New documents reveal that bankrupt crypto exchange FTX reportedly had liabilities 10x larger than the value of all of its liquid assets combined prior to its implosion last week.
According to a recent report by the Financial Times, FTX’s balance sheet reveals the extent of the embattled crypto exchange’s outstanding debt.
The document shows that FTX had only about $900 million worth of easily tradable assets against a staggering $9 billion worth of liabilities a day before the firm filed for bankruptcy. FTX’s new CEO John Ray, who recently took the helm from founder Sam Bankman-Fried after his resignation, says the firm still has valuable assets that would allow the company to “maximize recovery for stakeholders.”
A large portion of the company’s liquid assets were Bankman-Fried’s shares of trading giant Robinhood. According to the report, the former executive has about $470 million worth of Robinhood shares, which he purchased last year.
The report also finds that FTX has listed about $9.6 billion in overall assets, though it’s unclear exactly which investments can be liquidated to cover the company’s liabilities. The document shows that $5.5 billion of FTX’s listed assets are made up of “less liquid” cryptocurrencies such as the native token of decentralized derivatives exchange Serum (SRM). According to the materials seen by the Financial Times, FTX holds $2.2 billion worth of SRM, a crypto asset that has a market cap of just $72 million.
The document also reveals that FTX controls $3.2 billion worth of private equity investments considered as illiquid.

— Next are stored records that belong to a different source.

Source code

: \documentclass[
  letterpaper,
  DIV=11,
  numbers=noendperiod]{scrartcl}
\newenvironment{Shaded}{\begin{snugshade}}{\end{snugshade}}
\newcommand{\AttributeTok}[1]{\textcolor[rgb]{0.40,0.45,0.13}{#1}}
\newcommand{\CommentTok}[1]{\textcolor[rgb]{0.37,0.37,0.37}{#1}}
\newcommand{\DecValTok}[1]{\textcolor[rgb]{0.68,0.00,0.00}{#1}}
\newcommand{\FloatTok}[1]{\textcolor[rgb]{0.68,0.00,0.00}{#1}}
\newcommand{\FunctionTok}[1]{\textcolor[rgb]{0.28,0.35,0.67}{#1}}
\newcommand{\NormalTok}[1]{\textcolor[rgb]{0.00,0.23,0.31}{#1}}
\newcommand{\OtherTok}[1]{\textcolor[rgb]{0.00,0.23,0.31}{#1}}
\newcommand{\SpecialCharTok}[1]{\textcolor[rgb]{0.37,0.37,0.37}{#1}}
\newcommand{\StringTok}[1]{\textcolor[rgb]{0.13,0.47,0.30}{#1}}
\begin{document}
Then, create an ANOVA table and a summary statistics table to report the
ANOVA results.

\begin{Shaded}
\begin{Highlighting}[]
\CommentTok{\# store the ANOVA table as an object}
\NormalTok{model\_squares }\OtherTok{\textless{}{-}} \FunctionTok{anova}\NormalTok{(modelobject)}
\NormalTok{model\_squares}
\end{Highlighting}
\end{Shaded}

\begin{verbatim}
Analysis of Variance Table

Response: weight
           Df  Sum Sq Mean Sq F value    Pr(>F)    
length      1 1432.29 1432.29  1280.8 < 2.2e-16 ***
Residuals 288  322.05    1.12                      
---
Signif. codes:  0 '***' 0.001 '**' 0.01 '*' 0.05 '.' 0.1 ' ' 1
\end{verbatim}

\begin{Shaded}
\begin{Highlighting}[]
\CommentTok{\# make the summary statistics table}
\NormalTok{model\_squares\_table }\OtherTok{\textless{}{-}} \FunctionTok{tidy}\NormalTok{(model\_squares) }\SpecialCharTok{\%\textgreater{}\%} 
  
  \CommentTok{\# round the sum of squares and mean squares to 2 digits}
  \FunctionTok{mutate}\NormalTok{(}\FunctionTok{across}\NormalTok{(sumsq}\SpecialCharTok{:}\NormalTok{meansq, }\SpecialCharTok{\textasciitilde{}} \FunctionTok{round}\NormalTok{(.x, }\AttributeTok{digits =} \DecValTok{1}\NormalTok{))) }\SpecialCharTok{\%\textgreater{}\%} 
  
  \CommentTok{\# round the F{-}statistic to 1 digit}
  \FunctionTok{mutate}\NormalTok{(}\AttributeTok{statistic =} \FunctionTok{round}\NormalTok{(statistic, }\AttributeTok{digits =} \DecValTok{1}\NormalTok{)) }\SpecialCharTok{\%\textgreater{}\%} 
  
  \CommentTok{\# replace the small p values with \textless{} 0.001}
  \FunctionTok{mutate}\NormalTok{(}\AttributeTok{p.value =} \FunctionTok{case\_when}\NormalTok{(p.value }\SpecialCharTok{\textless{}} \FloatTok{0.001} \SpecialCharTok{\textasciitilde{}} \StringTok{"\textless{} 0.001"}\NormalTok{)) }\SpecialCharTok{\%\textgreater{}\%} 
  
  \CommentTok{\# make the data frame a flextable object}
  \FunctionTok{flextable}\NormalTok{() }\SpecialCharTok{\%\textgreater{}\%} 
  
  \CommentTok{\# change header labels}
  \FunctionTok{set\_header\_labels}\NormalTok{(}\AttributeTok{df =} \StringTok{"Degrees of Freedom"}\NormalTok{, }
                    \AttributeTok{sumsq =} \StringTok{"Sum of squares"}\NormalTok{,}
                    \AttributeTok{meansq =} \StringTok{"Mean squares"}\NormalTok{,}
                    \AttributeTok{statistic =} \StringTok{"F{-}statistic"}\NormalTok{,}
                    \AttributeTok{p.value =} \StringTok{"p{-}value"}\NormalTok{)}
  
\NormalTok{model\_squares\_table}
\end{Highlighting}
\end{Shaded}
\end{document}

Other assets include a $7 million holding titled “TRUMPLOSE,” an ERC-20 token that’s supposed to be redeemable on FTX based on the results of the previous US presidential elections. The crypto exchange also did not list king crypto Bitcoin as an asset despite having $1.4 billion worth of BTC liabilities.
The balance sheet further shows a negative $8 billion entry, which the document describes as “hidden, poorly internally labeled ‘fiat@’ account.”
Bankman-Fried tells the Financial Times that the negative $8 billion entry were related to the funds “accidentally” sent to Alameda Research, FTX’s quantitative trading branch. Last week, a report claimed that Bankman-Fried mishandled FTX customer funds by loaning them over to Alameda.
As stated by Bankman-Fried in the uncovered balance sheet,
“There were many things I wish I could do differently than I did, but the largest are represented by these two things: the poorly labeled internal bank-related [account], and the size of customer withdrawals during a run on the bank.”